- [WHAT YOU ARE ASKED TO DO] Transcription of the full listing is required, character for character.

- [THE DATA]
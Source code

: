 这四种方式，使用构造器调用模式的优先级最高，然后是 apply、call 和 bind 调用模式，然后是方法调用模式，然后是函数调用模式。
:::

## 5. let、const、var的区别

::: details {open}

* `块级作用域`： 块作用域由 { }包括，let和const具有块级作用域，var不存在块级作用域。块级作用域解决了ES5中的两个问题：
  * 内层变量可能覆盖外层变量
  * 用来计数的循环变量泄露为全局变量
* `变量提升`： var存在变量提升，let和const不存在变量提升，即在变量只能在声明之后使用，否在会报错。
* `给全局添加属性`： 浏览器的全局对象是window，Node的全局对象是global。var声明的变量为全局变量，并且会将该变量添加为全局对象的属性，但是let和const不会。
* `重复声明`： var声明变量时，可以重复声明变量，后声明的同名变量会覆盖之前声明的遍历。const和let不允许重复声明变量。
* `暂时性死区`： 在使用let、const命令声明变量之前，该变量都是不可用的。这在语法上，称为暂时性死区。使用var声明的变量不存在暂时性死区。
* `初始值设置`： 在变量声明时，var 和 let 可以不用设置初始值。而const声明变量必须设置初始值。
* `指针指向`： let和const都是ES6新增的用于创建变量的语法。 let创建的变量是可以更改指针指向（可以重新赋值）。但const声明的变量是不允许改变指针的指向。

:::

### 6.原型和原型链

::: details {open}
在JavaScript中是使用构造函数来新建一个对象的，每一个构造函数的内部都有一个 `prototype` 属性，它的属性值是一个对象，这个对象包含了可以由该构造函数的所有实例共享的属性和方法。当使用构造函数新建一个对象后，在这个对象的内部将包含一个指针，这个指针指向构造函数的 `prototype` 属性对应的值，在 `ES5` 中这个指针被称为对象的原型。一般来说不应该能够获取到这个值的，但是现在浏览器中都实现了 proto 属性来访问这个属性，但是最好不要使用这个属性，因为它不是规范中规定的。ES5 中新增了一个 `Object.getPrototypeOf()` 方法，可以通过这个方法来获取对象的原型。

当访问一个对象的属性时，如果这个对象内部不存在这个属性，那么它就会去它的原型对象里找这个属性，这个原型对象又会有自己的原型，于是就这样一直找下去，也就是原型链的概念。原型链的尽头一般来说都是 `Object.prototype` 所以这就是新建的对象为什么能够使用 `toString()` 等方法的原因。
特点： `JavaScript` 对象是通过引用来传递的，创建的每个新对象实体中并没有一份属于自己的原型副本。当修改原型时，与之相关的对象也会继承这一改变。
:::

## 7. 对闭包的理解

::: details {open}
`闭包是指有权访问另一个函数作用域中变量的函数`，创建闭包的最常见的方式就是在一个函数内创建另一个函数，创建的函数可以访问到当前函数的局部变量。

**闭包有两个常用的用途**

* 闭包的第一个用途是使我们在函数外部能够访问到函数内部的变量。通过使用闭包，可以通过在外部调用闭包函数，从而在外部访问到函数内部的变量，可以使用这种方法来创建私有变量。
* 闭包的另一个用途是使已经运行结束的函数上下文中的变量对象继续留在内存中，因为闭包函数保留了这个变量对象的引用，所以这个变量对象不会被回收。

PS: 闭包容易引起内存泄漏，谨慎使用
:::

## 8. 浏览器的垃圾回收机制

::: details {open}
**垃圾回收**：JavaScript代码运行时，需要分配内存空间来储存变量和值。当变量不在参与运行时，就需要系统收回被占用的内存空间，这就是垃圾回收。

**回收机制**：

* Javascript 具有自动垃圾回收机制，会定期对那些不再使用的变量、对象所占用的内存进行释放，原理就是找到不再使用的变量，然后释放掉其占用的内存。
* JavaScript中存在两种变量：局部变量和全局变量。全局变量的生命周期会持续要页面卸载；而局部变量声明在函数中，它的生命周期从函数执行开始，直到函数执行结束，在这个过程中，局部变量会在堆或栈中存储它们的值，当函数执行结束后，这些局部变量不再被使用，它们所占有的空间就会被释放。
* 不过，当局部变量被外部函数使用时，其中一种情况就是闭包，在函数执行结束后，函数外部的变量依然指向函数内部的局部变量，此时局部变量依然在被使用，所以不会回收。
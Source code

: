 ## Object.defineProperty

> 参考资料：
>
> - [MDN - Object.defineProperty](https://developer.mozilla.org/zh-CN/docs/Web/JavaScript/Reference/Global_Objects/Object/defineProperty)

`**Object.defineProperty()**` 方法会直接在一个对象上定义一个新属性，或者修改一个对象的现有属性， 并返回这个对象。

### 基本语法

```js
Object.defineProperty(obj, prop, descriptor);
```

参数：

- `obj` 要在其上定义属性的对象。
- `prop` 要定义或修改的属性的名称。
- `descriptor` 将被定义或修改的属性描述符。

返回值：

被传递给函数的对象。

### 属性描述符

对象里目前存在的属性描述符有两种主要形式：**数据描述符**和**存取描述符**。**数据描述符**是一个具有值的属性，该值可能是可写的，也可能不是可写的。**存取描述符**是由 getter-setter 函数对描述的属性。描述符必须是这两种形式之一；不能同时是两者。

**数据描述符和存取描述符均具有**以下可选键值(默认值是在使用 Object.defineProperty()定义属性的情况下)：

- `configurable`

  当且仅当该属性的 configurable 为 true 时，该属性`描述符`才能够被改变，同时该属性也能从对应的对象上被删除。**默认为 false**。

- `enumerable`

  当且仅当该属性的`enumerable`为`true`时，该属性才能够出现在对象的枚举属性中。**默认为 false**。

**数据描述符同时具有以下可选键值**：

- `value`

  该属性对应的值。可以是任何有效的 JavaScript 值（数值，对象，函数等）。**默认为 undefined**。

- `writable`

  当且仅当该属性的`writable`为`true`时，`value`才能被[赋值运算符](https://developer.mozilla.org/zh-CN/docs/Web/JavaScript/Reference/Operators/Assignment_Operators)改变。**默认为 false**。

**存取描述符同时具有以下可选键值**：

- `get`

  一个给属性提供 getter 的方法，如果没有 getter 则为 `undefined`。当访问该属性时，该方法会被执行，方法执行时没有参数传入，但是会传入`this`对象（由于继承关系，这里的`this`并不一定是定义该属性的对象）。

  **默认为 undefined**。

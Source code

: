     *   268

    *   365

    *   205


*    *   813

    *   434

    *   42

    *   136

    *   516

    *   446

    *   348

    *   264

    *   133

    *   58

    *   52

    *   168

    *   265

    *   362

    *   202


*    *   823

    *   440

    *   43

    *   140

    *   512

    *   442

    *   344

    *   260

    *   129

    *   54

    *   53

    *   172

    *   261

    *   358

- [EXERCISE OUTPUT]
Source code

: 这四种方式，使用构造器调用模式的优先级最高，然后是 apply、call 和 bind 调用模式，然后是方法调用模式，然后是函数调用模式。
:::

## 5. let、const、var的区别

::: details {open}

* `块级作用域`： 块作用域由 { }包括，let和const具有块级作用域，var不存在块级作用域。块级作用域解决了ES5中的两个问题：
  * 内层变量可能覆盖外层变量
  * 用来计数的循环变量泄露为全局变量
* `变量提升`： var存在变量提升，let和const不存在变量提升，即在变量只能在声明之后使用，否在会报错。
* `给全局添加属性`： 浏览器的全局对象是window，Node的全局对象是global。var声明的变量为全局变量，并且会将该变量添加为全局对象的属性，但是let和const不会。
* `重复声明`： var声明变量时，可以重复声明变量，后声明的同名变量会覆盖之前声明的遍历。const和let不允许重复声明变量。
* `暂时性死区`： 在使用let、const命令声明变量之前，该变量都是不可用的。这在语法上，称为暂时性死区。使用var声明的变量不存在暂时性死区。
* `初始值设置`： 在变量声明时，var 和 let 可以不用设置初始值。而const声明变量必须设置初始值。
* `指针指向`： let和const都是ES6新增的用于创建变量的语法。 let创建的变量是可以更改指针指向（可以重新赋值）。但const声明的变量是不允许改变指针的指向。

:::

### 6.原型和原型链

::: details {open}
在JavaScript中是使用构造函数来新建一个对象的，每一个构造函数的内部都有一个 `prototype` 属性，它的属性值是一个对象，这个对象包含了可以由该构造函数的所有实例共享的属性和方法。当使用构造函数新建一个对象后，在这个对象的内部将包含一个指针，这个指针指向构造函数的 `prototype` 属性对应的值，在 `ES5` 中这个指针被称为对象的原型。一般来说不应该能够获取到这个值的，但是现在浏览器中都实现了 proto 属性来访问这个属性，但是最好不要使用这个属性，因为它不是规范中规定的。ES5 中新增了一个 `Object.getPrototypeOf()` 方法，可以通过这个方法来获取对象的原型。

当访问一个对象的属性时，如果这个对象内部不存在这个属性，那么它就会去它的原型对象里找这个属性，这个原型对象又会有自己的原型，于是就这样一直找下去，也就是原型链的概念。原型链的尽头一般来说都是 `Object.prototype` 所以这就是新建的对象为什么能够使用 `toString()` 等方法的原因。
特点： `JavaScript` 对象是通过引用来传递的，创建的每个新对象实体中并没有一份属于自己的原型副本。当修改原型时，与之相关的对象也会继承这一改变。
:::

## 7. 对闭包的理解

::: details {open}
`闭包是指有权访问另一个函数作用域中变量的函数`，创建闭包的最常见的方式就是在一个函数内创建另一个函数，创建的函数可以访问到当前函数的局部变量。

**闭包有两个常用的用途**

* 闭包的第一个用途是使我们在函数外部能够访问到函数内部的变量。通过使用闭包，可以通过在外部调用闭包函数，从而在外部访问到函数内部的变量，可以使用这种方法来创建私有变量。
* 闭包的另一个用途是使已经运行结束的函数上下文中的变量对象继续留在内存中，因为闭包函数保留了这个变量对象的引用，所以这个变量对象不会被回收。

PS: 闭包容易引起内存泄漏，谨慎使用
:::

## 8. 浏览器的垃圾回收机制

::: details {open}
**垃圾回收**：JavaScript代码运行时，需要分配内存空间来储存变量和值。当变量不在参与运行时，就需要系统收回被占用的内存空间，这就是垃圾回收。

**回收机制**：

* Javascript 具有自动垃圾回收机制，会定期对那些不再使用的变量、对象所占用的内存进行释放，原理就是找到不再使用的变量，然后释放掉其占用的内存。
* JavaScript中存在两种变量：局部变量和全局变量。全局变量的生命周期会持续要页面卸载；而局部变量声明在函数中，它的生命周期从函数执行开始，直到函数执行结束，在这个过程中，局部变量会在堆或栈中存储它们的值，当函数执行结束后，这些局部变量不再被使用，它们所占有的空间就会被释放。
* 不过，当局部变量被外部函数使用时，其中一种情况就是闭包，在函数执行结束后，函数外部的变量依然指向函数内部的局部变量，此时局部变量依然在被使用，所以不会回收。
Source code

: ## Object.defineProperty

> 参考资料：
>
> - [MDN - Object.defineProperty](https://developer.mozilla.org/zh-CN/docs/Web/JavaScript/Reference/Global_Objects/Object/defineProperty)

`**Object.defineProperty()**` 方法会直接在一个对象上定义一个新属性，或者修改一个对象的现有属性， 并返回这个对象。

### 基本语法

```js
Object.defineProperty(obj, prop, descriptor);
```

参数：

- `obj` 要在其上定义属性的对象。
- `prop` 要定义或修改的属性的名称。
- `descriptor` 将被定义或修改的属性描述符。

返回值：

被传递给函数的对象。

### 属性描述符

对象里目前存在的属性描述符有两种主要形式：**数据描述符**和**存取描述符**。**数据描述符**是一个具有值的属性，该值可能是可写的，也可能不是可写的。**存取描述符**是由 getter-setter 函数对描述的属性。描述符必须是这两种形式之一；不能同时是两者。

**数据描述符和存取描述符均具有**以下可选键值(默认值是在使用 Object.defineProperty()定义属性的情况下)：

- `configurable`

  当且仅当该属性的 configurable 为 true 时，该属性`描述符`才能够被改变，同时该属性也能从对应的对象上被删除。**默认为 false**。

- `enumerable`

  当且仅当该属性的`enumerable`为`true`时，该属性才能够出现在对象的枚举属性中。**默认为 false**。

**数据描述符同时具有以下可选键值**：

- `value`

  该属性对应的值。可以是任何有效的 JavaScript 值（数值，对象，函数等）。**默认为 undefined**。

- `writable`

  当且仅当该属性的`writable`为`true`时，`value`才能被[赋值运算符](https://developer.mozilla.org/zh-CN/docs/Web/JavaScript/Reference/Operators/Assignment_Operators)改变。**默认为 false**。

**存取描述符同时具有以下可选键值**：

- `get`

  一个给属性提供 getter 的方法，如果没有 getter 则为 `undefined`。当访问该属性时，该方法会被执行，方法执行时没有参数传入，但是会传入`this`对象（由于继承关系，这里的`this`并不一定是定义该属性的对象）。

  **默认为 undefined**。

Source code

:     *   268

    *   365

    *   205


*    *   813

    *   434

    *   42

    *   136

    *   516

    *   446

    *   348

    *   264

    *   133

    *   58

    *   52

    *   168

    *   265

    *   362

    *   202


*    *   823

    *   440

    *   43

    *   140

    *   512

    *   442

    *   344

    *   260

    *   129

    *   54

    *   53

    *   172

    *   261

    *   358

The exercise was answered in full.